PROBLEM TO SOLVE
Below is a block of records; reproduce all of them exactly and leave out any pictures.

ENTRIES SHOWN

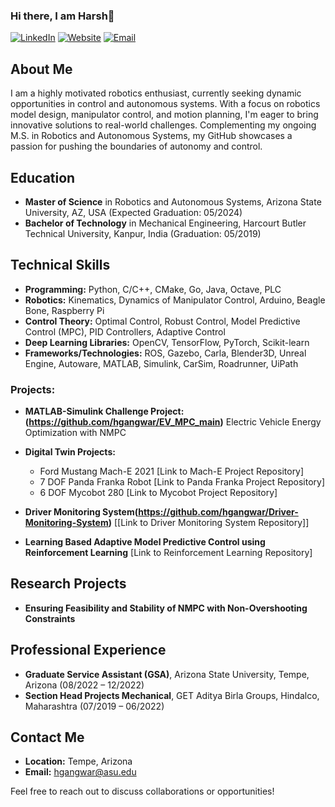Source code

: ### Hi there, I am Harsh👋

[![LinkedIn](https://img.shields.io/badge/LinkedIn-hgang-blue)](https://www.linkedin.com/in/hgang/)
[![Website](https://img.shields.io/badge/Website-hgangwar.github.io-green)](https://hgangwar.github.io/#/)
[![Email](https://img.shields.io/badge/Email-hgangwar%40asu.edu-red)](mailto:hgangwar@asu.edu?subject=[GitHub]%20Source%20Han%20Sans)


## About Me
I am a highly motivated robotics enthusiast, currently seeking dynamic opportunities in control and autonomous systems. With a focus on robotics model design, manipulator control, and motion planning, I'm eager to bring innovative solutions to real-world challenges. Complementing my ongoing M.S. in Robotics and Autonomous Systems, my GitHub showcases a passion for pushing the boundaries of autonomy and control.

## Education
- **Master of Science** in Robotics and Autonomous Systems, Arizona State University, AZ, USA (Expected Graduation: 05/2024)
- **Bachelor of Technology** in Mechanical Engineering, Harcourt Butler Technical University, Kanpur, India (Graduation: 05/2019)


## Technical Skills
- **Programming:** Python, C/C++, CMake, Go, Java, Octave, PLC
- **Robotics:** Kinematics, Dynamics of Manipulator Control, Arduino, Beagle Bone, Raspberry Pi
- **Control Theory:** Optimal Control, Robust Control, Model Predictive Control (MPC), PID Controllers, Adaptive Control
- **Deep Learning Libraries:** OpenCV, TensorFlow, PyTorch, Scikit-learn
- **Frameworks/Technologies:** ROS, Gazebo, Carla, Blender3D, Unreal Engine, Autoware, MATLAB, Simulink, CarSim, Roadrunner, UiPath

### Projects:

- **MATLAB-Simulink Challenge Project:(https://github.com/hgangwar/EV_MPC_main)** Electric Vehicle Energy Optimization with NMPC

- **Digital Twin Projects:**
  - Ford Mustang Mach-E 2021
    [Link to Mach-E Project Repository]
  - 7 DOF Panda Franka Robot
    [Link to Panda Franka Project Repository]
  - 6 DOF Mycobot 280
    [Link to Mycobot Project Repository]

- **Driver Monitoring System(https://github.com/hgangwar/Driver-Monitoring-System)**
  [[Link to Driver Monitoring System Repository]]

- **Learning Based Adaptive Model Predictive Control using Reinforcement Learning**
  [Link to Reinforcement Learning Repository]


## Research Projects
- **Ensuring Feasibility and Stability of NMPC with Non-Overshooting Constraints**
 
## Professional Experience
- **Graduate Service Assistant (GSA)**, Arizona State University, Tempe, Arizona (08/2022 – 12/2022)
- **Section Head Projects Mechanical**, GET Aditya Birla Groups, Hindalco, Maharashtra (07/2019 – 06/2022)

## Contact Me
- **Location:** Tempe, Arizona
- **Email:** hgangwar@asu.edu

Feel free to reach out to discuss collaborations or opportunities!


<!--
**hgangwar/hgangwar** is a ✨ _special_ ✨ repository because its `README.md` (this file) appears on your GitHub profile.

Here are some ideas to get you started:

- 🔭 I’m currently working on ...
- 🌱 I’m currently learning ...
- 👯 I’m looking to collaborate on ...
- 🤔 I’m looking for help with ...
- 💬 Ask me about ...
- 📫 How to reach me: ...
- 😄 Pronouns: ...
- ⚡ Fun fact: ...
-->
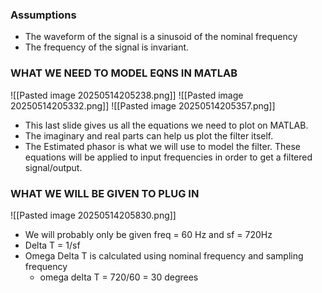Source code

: ### Assumptions
- The waveform of the signal is a sinusoid of the nominal  frequency  
- The frequency of the signal is invariant.
### WHAT WE NEED TO MODEL EQNS IN MATLAB

![[Pasted image 20250514205238.png]]
![[Pasted image 20250514205332.png]]
![[Pasted image 20250514205357.png]]
- This last slide gives us all the equations we need to plot on MATLAB. 
- The imaginary and real parts can help us plot the filter itself.
- The Estimated phasor is what we will use to model the filter. These equations will be applied to input frequencies in order to get a filtered signal/output. 
### WHAT WE WILL BE GIVEN TO PLUG IN
![[Pasted image 20250514205830.png]]
- We will probably only be given freq = 60 Hz and sf = 720Hz
- Delta T = 1/sf
- Omega Delta T is calculated using nominal frequency and sampling frequency
	- omega delta T = 720/60 = 30 degrees
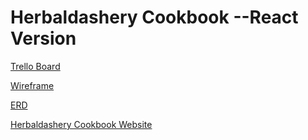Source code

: # Herbaldashery Cookbook --React Version

[Trello Board](https://trello.com/b/JRagqZE3/p4-cookbook-react)

[Wireframe](https://xd.adobe.com/view/f04440a6-93ea-423a-4287-30b038dc92f4-8675/)

[ERD](https://www.lucidchart.com/documents/view/6a10d871-0f40-43a3-a41d-3ffa23fdc820/0_0)

[Herbaldashery Cookbook Website](https://herbaldashery-cookbook.herokuapp.com)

RESPONSE AREA
Source code

: ### Hi there, I am Harsh👋

[![LinkedIn](https://img.shields.io/badge/LinkedIn-hgang-blue)](https://www.linkedin.com/in/hgang/)
[![Website](https://img.shields.io/badge/Website-hgangwar.github.io-green)](https://hgangwar.github.io/#/)
[![Email](https://img.shields.io/badge/Email-hgangwar%40asu.edu-red)](mailto:hgangwar@asu.edu?subject=[GitHub]%20Source%20Han%20Sans)


## About Me
I am a highly motivated robotics enthusiast, currently seeking dynamic opportunities in control and autonomous systems. With a focus on robotics model design, manipulator control, and motion planning, I'm eager to bring innovative solutions to real-world challenges. Complementing my ongoing M.S. in Robotics and Autonomous Systems, my GitHub showcases a passion for pushing the boundaries of autonomy and control.

## Education
- **Master of Science** in Robotics and Autonomous Systems, Arizona State University, AZ, USA (Expected Graduation: 05/2024)
- **Bachelor of Technology** in Mechanical Engineering, Harcourt Butler Technical University, Kanpur, India (Graduation: 05/2019)


## Technical Skills
- **Programming:** Python, C/C++, CMake, Go, Java, Octave, PLC
- **Robotics:** Kinematics, Dynamics of Manipulator Control, Arduino, Beagle Bone, Raspberry Pi
- **Control Theory:** Optimal Control, Robust Control, Model Predictive Control (MPC), PID Controllers, Adaptive Control
- **Deep Learning Libraries:** OpenCV, TensorFlow, PyTorch, Scikit-learn
- **Frameworks/Technologies:** ROS, Gazebo, Carla, Blender3D, Unreal Engine, Autoware, MATLAB, Simulink, CarSim, Roadrunner, UiPath

### Projects:

- **MATLAB-Simulink Challenge Project:(https://github.com/hgangwar/EV_MPC_main)** Electric Vehicle Energy Optimization with NMPC

- **Digital Twin Projects:**
  - Ford Mustang Mach-E 2021
    [Link to Mach-E Project Repository]
  - 7 DOF Panda Franka Robot
    [Link to Panda Franka Project Repository]
  - 6 DOF Mycobot 280
    [Link to Mycobot Project Repository]

- **Driver Monitoring System(https://github.com/hgangwar/Driver-Monitoring-System)**
  [[Link to Driver Monitoring System Repository]]

- **Learning Based Adaptive Model Predictive Control using Reinforcement Learning**
  [Link to Reinforcement Learning Repository]


## Research Projects
- **Ensuring Feasibility and Stability of NMPC with Non-Overshooting Constraints**
 
## Professional Experience
- **Graduate Service Assistant (GSA)**, Arizona State University, Tempe, Arizona (08/2022 – 12/2022)
- **Section Head Projects Mechanical**, GET Aditya Birla Groups, Hindalco, Maharashtra (07/2019 – 06/2022)

## Contact Me
- **Location:** Tempe, Arizona
- **Email:** hgangwar@asu.edu

Feel free to reach out to discuss collaborations or opportunities!


<!--
**hgangwar/hgangwar** is a ✨ _special_ ✨ repository because its `README.md` (this file) appears on your GitHub profile.

Here are some ideas to get you started:

- 🔭 I’m currently working on ...
- 🌱 I’m currently learning ...
- 👯 I’m looking to collaborate on ...
- 🤔 I’m looking for help with ...
- 💬 Ask me about ...
- 📫 How to reach me: ...
- 😄 Pronouns: ...
- ⚡ Fun fact: ...
-->
Source code

: ### Assumptions
- The waveform of the signal is a sinusoid of the nominal  frequency  
- The frequency of the signal is invariant.
### WHAT WE NEED TO MODEL EQNS IN MATLAB

![[Pasted image 20250514205238.png]]
![[Pasted image 20250514205332.png]]
![[Pasted image 20250514205357.png]]
- This last slide gives us all the equations we need to plot on MATLAB. 
- The imaginary and real parts can help us plot the filter itself.
- The Estimated phasor is what we will use to model the filter. These equations will be applied to input frequencies in order to get a filtered signal/output. 
### WHAT WE WILL BE GIVEN TO PLUG IN
![[Pasted image 20250514205830.png]]
- We will probably only be given freq = 60 Hz and sf = 720Hz
- Delta T = 1/sf
- Omega Delta T is calculated using nominal frequency and sampling frequency
	- omega delta T = 720/60 = 30 degrees
Source code

: # Herbaldashery Cookbook --React Version

[Trello Board](https://trello.com/b/JRagqZE3/p4-cookbook-react)

[Wireframe](https://xd.adobe.com/view/f04440a6-93ea-423a-4287-30b038dc92f4-8675/)

[ERD](https://www.lucidchart.com/documents/view/6a10d871-0f40-43a3-a41d-3ffa23fdc820/0_0)

[Herbaldashery Cookbook Website](https://herbaldashery-cookbook.herokuapp.com)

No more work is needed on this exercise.